Task statement>
Pictures aside, write out every record exactly as it appears.

[Stored data]
——

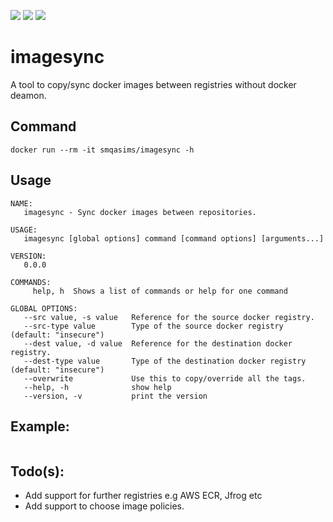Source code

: <p align="left">
    <a href="https://hub.docker.com/r/smqasims/imagesync/builds" alt="Build">
        <img src="https://img.shields.io/docker/cloud/build/smqasims/imagesync.svg" /></a>
    <a href="https://hub.docker.com/r/smqasims/imagesync" alt="Pulls">
        <img src="https://img.shields.io/docker/pulls/smqasims/imagesync.svg" /></a>
    <a href="https://mqasimsarfraz.github.io/" alt="Maintained">
        <img src="https://img.shields.io/maintenance/yes/2019.svg" /></a>
        
</p>

# imagesync
A tool to copy/sync docker images between registries without docker deamon.
## Command
```
docker run --rm -it smqasims/imagesync -h
```
## Usage
```
NAME:
   imagesync - Sync docker images between repositories.

USAGE:
   imagesync [global options] command [command options] [arguments...]

VERSION:
   0.0.0

COMMANDS:
     help, h  Shows a list of commands or help for one command

GLOBAL OPTIONS:
   --src value, -s value   Reference for the source docker registry.
   --src-type value        Type of the source docker registry (default: "insecure")
   --dest value, -d value  Reference for the destination docker registry.
   --dest-type value       Type of the destination docker registry (default: "insecure")
   --overwrite             Use this to copy/override all the tags.
   --help, -h              show help
   --version, -v           print the version

```
## Example:
```

```
## Todo(s):
- Add support for further registries e.g AWS ECR, Jfrog etc
- Add support to choose image policies.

——

Task solution>
Source code

: <p align="left">
    <a href="https://hub.docker.com/r/smqasims/imagesync/builds" alt="Build">
        <img src="https://img.shields.io/docker/cloud/build/smqasims/imagesync.svg" /></a>
    <a href="https://hub.docker.com/r/smqasims/imagesync" alt="Pulls">
        <img src="https://img.shields.io/docker/pulls/smqasims/imagesync.svg" /></a>
    <a href="https://mqasimsarfraz.github.io/" alt="Maintained">
        <img src="https://img.shields.io/maintenance/yes/2019.svg" /></a>
        
</p>

# imagesync
A tool to copy/sync docker images between registries without docker deamon.
## Command
```
docker run --rm -it smqasims/imagesync -h
```
## Usage
```
NAME:
   imagesync - Sync docker images between repositories.

USAGE:
   imagesync [global options] command [command options] [arguments...]

VERSION:
   0.0.0

COMMANDS:
     help, h  Shows a list of commands or help for one command

GLOBAL OPTIONS:
   --src value, -s value   Reference for the source docker registry.
   --src-type value        Type of the source docker registry (default: "insecure")
   --dest value, -d value  Reference for the destination docker registry.
   --dest-type value       Type of the destination docker registry (default: "insecure")
   --overwrite             Use this to copy/override all the tags.
   --help, -h              show help
   --version, -v           print the version

```
## Example:
```

```
## Todo(s):
- Add support for further registries e.g AWS ECR, Jfrog etc
- Add support to choose image policies.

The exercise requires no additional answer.